Jamalul Kiram II (1884-7 June 1936) was Sultan of Sulu (ruled 1894–1915). During his long reign, he signed treaties with several nations. He served under both Spain and America.

Jamalul Kiram II rose to the throne following Sultan Harun Ar-Rashid allegedly being forced to abdicate in 1894 after Kiram’s Datu supporters elected him to sultan. Over the following decade, tensions in the American-controlled Philippines would break out into insurrection and war, leading the USA to negotiate the Kiram-Bates Treaty in 1899, believing the Sultan would be able to suppress Moro resistance to American colonization, as well as ensuring Sulu neutrality in the war broadly.
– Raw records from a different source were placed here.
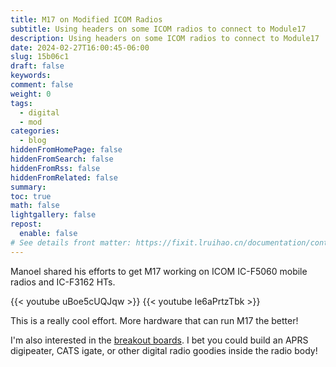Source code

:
 ```yaml
---
title: M17 on Modified ICOM Radios
subtitle: Using headers on some ICOM radios to connect to Module17
description: Using headers on some ICOM radios to connect to Module17
date: 2024-02-27T16:00:45-06:00
slug: 15b06c1
draft: false
keywords:
comment: false
weight: 0
tags:
  - digital
  - mod
categories:
  - blog
hiddenFromHomePage: false
hiddenFromSearch: false
hiddenFromRss: false
hiddenFromRelated: false
summary:
toc: true
math: false
lightgallery: false
repost:
  enable: false
# See details front matter: https://fixit.lruihao.cn/documentation/content-management/introduction/#front-matter
---
```


Manoel shared his efforts to get M17 working on ICOM IC-F5060 mobile radios and IC-F3162 HTs.

{{< youtube uBoe5cUQJqw >}}
{{< youtube Ie6aPrtzTbk >}}

This is a really cool effort. More hardware that can run M17 the better!

I'm also interested in the [breakout boards](https://fredcorp.cc/MSF-Telecom/ICOM-Internal-Breakouts/ICOM_Internal_Breakout/). I bet you
could build an APRS digipeater, CATS igate, or other digital radio goodies inside the radio body!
Sultan Jamalul Kiram II and other government advisers and Datus, most notably Hadji Butu, agreed to the treaty both desiring American economic support to Sulu's dismal finances, alongside fears of American aggression should they decline.

The treaty was retracted on the 2 March 1904 however, with the Office of U.S. President Theodore Roosevelt declaring the Kiram-Bates Treaty null and void, following the suppression of the Filipinos to the North. With annexation looming, Kiram joined the Moros struggle against the American expansion, prolonging an asymmetrical war across the Sulu Archipelago against superior equipment and manpower reserves the US possessed. After 9 years of warfare, Kiram resigned himself to the Carpenter Treaty on 22 March 1915, effectively constituted the fall of the Sulu Sultanate and enshrined full American sovereignty over its former lands. This officially concluded over 400 years of Sulu independent sovereignty, although the war gains had already been organized into the Department of Mindanao and Sulu.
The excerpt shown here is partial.